<< Back to the abstract archive
Accessibility of neurotization in deep inferior epigastric perforator flap reconstruction: a single center analysis
Rachel E. Schafer, Shannon S. Wu, Priya Shukla, Steven Bernard MD, Graham Schwarz MD, Sarah N. Bishop MD, Raffi Gurunian MD, Risal Djohan MD
Department of Plastic Surgery, Cleveland Clinic
2023-01-14
Presenter: Rachel E Schafer
Affidavit:
I agree with the breakdown of work listed below for Rachel Schafer.
Director Name: Steven Bernard
Author Category: Medical Student
Presentation Category: Clinical
Abstract Category: Breast (Aesthetic and Recon.)
Purpose: Breast anesthesia after mastectomy is a common side effect of surgery that negatively impacts quality of life. Neurotization during deep inferior epigastric perforator (DIEP) breast reconstruction offers enhanced sensory recovery. However, access to neurotization for DIEP reconstruction patients has not been evaluated.
Methods: This retrospective study included patients who underwent DIEP breast reconstruction between January 2021 and July 2022 at a tertiary-care, academic institution.
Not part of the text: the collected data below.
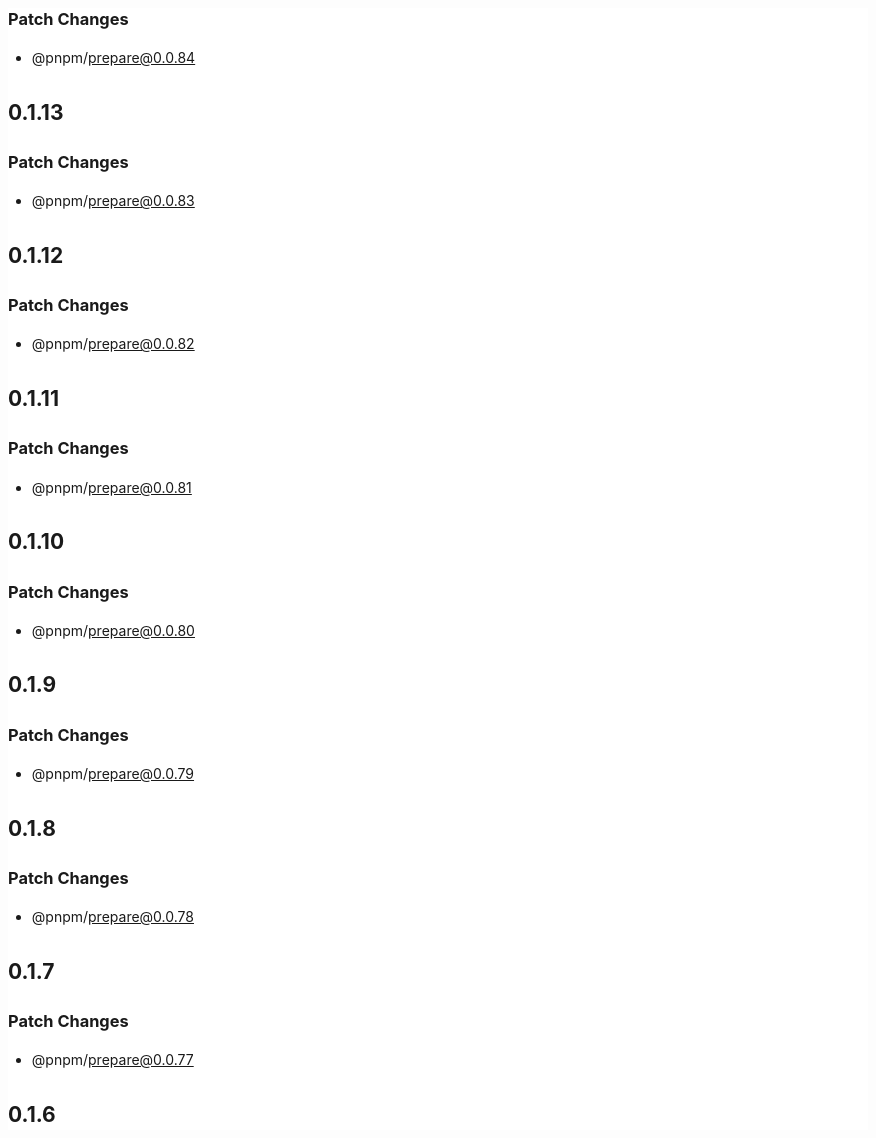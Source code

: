 ### Patch Changes

- @pnpm/prepare@0.0.84

## 0.1.13

### Patch Changes

- @pnpm/prepare@0.0.83

## 0.1.12

### Patch Changes

- @pnpm/prepare@0.0.82

## 0.1.11

### Patch Changes

- @pnpm/prepare@0.0.81

## 0.1.10

### Patch Changes

- @pnpm/prepare@0.0.80

## 0.1.9

### Patch Changes

- @pnpm/prepare@0.0.79

## 0.1.8

### Patch Changes

- @pnpm/prepare@0.0.78

## 0.1.7

### Patch Changes

- @pnpm/prepare@0.0.77

## 0.1.6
Sample size was limited due to COVID-19. Demographics and outcomes were compared using two-sample t-test or Chi-square analysis.
Results: Of the 145 patients who met criteria, 43% had neurotization of their DIEP flaps. Overall, median age was 51 years old (IQR: 44, 57) and median BMI was 28.8 (IQR: 25.1, 32.3). Patients who had neurotization did not differ by history of tobacco use (28.6% vs 35.4%), diabetes (14.3% vs 8.5%), operative time (9.43 hr vs 9.75 hr), length of hospital stay (9.43 d vs 9.75 d), hospital readmission (7.9% vs 7.3%), or reoperation (11.1% vs 12.2%) compared to patients without neurotization. However, access to neurotization differed significantly by patient health insurance type. The most common insurance types were MMO and Anthem where 7.4% (2/27) and 53.8% (14/26) of patients received neurotization, respectively (p<0.001).
Conclusions: Access to neurotization differed significantly by patient health insurance. Expanding insurance coverage to cover neurotization is needed to increase equitable access and enhance quality of life.